# Required work
From the data below, report how many lines contain the word "таблицы", giving the number and nothing else.
Top of Records shown
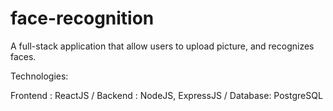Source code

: # face-recognition

A full-stack application  that allow users
to upload picture, and recognizes faces.

Technologies:

Frontend : ReactJS /
Backend :  NodeJS, ExpressJS /
Database: PostgreSQL

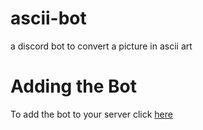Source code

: # ascii-bot
a discord bot to convert a picture in ascii art

# Adding the Bot
To add the bot to your server click [here](https://discord.com/oauth2/authorize?client_id=754426598689603806&scope=bot&permissions=3072)
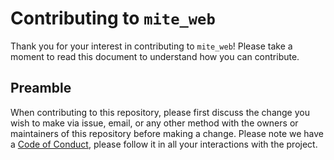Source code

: # Contributing to `mite_web`

Thank you for your interest in contributing to `mite_web`! Please take a moment to
read this document to understand how you can contribute.

## Preamble

When contributing to this repository, please first discuss the change you wish to
make via issue, email, or any other method with the owners or maintainers of this repository
before making a change. Please note we have a [Code of Conduct](CODE_OF_CONDUCT.md),
please follow it in all your interactions with the project.
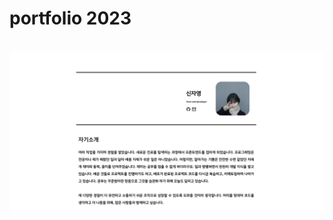 # portfolio 2023
<br/>
<img src="https://github.com/7uckystrike/portfolio/blob/main/preview/2023.png?raw=true?raw=true">
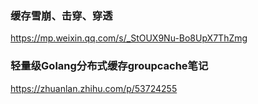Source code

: 
### 缓存雪崩、击穿、穿透

https://mp.weixin.qq.com/s/_StOUX9Nu-Bo8UpX7ThZmg

### 轻量级Golang分布式缓存groupcache笔记 

https://zhuanlan.zhihu.com/p/53724255
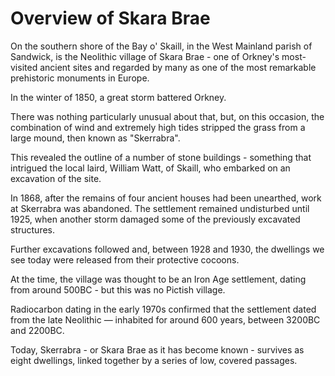 # Overview of Skara Brae
On the southern shore of the Bay o' Skaill, in the West Mainland parish of Sandwick, is the Neolithic village of Skara Brae - one of Orkney's most-visited ancient sites and regarded by many as one of the most remarkable prehistoric monuments in Europe.

In the winter of 1850, a great storm battered Orkney.

There was nothing particularly unusual about that, but, on this occasion, the combination of wind and extremely high tides stripped the grass from a large mound, then known as "Skerrabra".

This revealed the outline of a number of stone buildings - something that intrigued the local laird, William Watt, of Skaill, who embarked on an excavation of the site.

In 1868, after the remains of four ancient houses had been unearthed, work at Skerrabra was abandoned. The settlement remained undisturbed until 1925, when another storm damaged some of the previously excavated structures.

Further excavations followed and, between 1928 and 1930, the dwellings we see today were released from their protective cocoons.

At the time, the village was thought to be an Iron Age settlement, dating from around 500BC - but this was no Pictish village.

Radiocarbon dating in the early 1970s confirmed that the settlement dated from the late Neolithic — inhabited for around 600 years, between 3200BC and 2200BC.

Today, Skerrabra - or Skara Brae as it has become known - survives as eight dwellings, linked together by a series of low, covered passages.
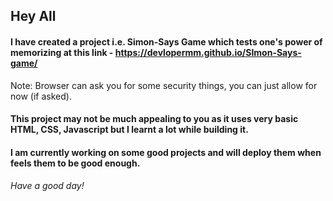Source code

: ## Hey All

#### I have created a project i.e. Simon-Says Game which tests one's power of memorizing at this link - https://devlopermm.github.io/SImon-Says-game/

Note: Browser can ask you for some security things, you can just allow for now (if asked).

#### This project may not be much appealing to you as it uses very basic HTML, CSS, Javascript but I learnt a lot while building it.

#### I am currently working on some good projects and will deploy them when feels them to be good enough.

###### Have a good day!
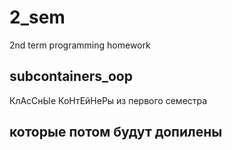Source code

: # 2_sem
2nd term programming homework

## subcontainers_oop
КлАсСнЫе КоНтЕйНеРы из первого семестра

## которые потом будут допилены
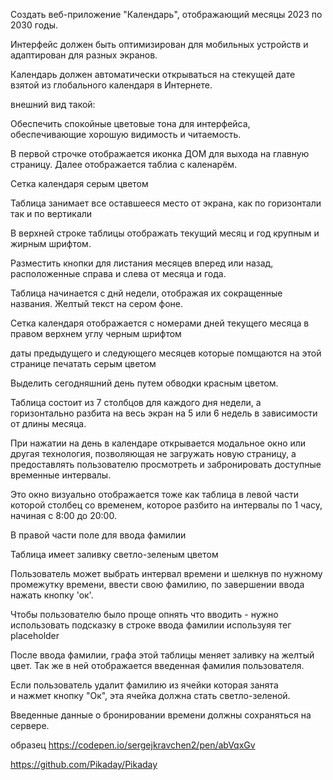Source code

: Создать веб-приложение "Календарь", отображающий месяцы 
2023 по 2030 годы.

Интерфейс должен быть оптимизирован для мобильных 
устройств и адаптирован для разных экранов.

Календарь должен автоматически открываться на стекущей 
дате взятой из глобального календаря в Интернете.

внешний вид такой:

Обеспечить спокойные цветовые тона для интерфейса, 
обеспечивающие хорошую видимость и читаемость.

В первой строчке отображается иконка ДОМ для выхода на 
главную страницу. Далее отображается таблиа с каленарём.

Сетка календаря серым цветом

Таблица занимает все оставшееся место от экрана, как по 
горизонтали так и по вертикали

В верхней строке таблицы отображать текущий месяц и год
крупным и жирным шрифтом.

Разместить кнопки для листания месяцев вперед или назад, 
расположенные справа и слева от месяца и года.

Таблица начинается с днй недели, отображая их сокращенные
названия. Желтый текст на сером фоне.

Cетка календаря отображается с номерами дней текущего 
месяца в правом верхнем углу черным шрифтом

даты предыдущего и следующего месяцев которые помщаются на 
этой странице печатать серым цветом

Выделить сегодняшний день путем обводки красным цветом.

Таблица состоит из 7 столбцов для каждого дня недели, а 
горизонтально разбита на весь экран на 5 или 6 недель в 
зависимости от длины месяца.

При нажатии на день в календаре открывается модальное окно 
или другая технология, позволяющая не загружать новую 
страницу, а предоставлять пользователю просмотреть и 
забронировать доступные временные интервалы.

Это окно визуально отображается тоже как таблица в левой 
части которой столбец со временем, которое разбито на
интервалы по 1 часу, начиная с 8:00 до 20:00.

В правой части поле для ввода фамилии

Таблица имеет заливку светло-зеленым цветом

Пользователь может выбрать интервал времени и шелкнув по
нужному промежутку времени, ввести свою 
фамилию, по завершении ввода нажать кнопку 'ок'.

Чтобы пользователю было проще опнять что вводить - нужно 
использовать подсказку в строке ввода фамилии используяя 
тег placeholder

После ввода фамилии, графа этой таблицы меняет заливку на
желтый цвет. Так же в ней отображается введенная фамилия 
пользователя.

Если пользователь удалит фамилию из ячейки которая занята  
и нажмет кнопку "Ок", эта ячейка должна стать
светло-зеленой.

Введенные данные о бронировании времени должны сохраняться 
на сервере.




образец
https://codepen.io/sergejkravchen2/pen/abVqxGv

https://github.com/Pikaday/Pikaday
Bottom of Records shown
# Your solution
2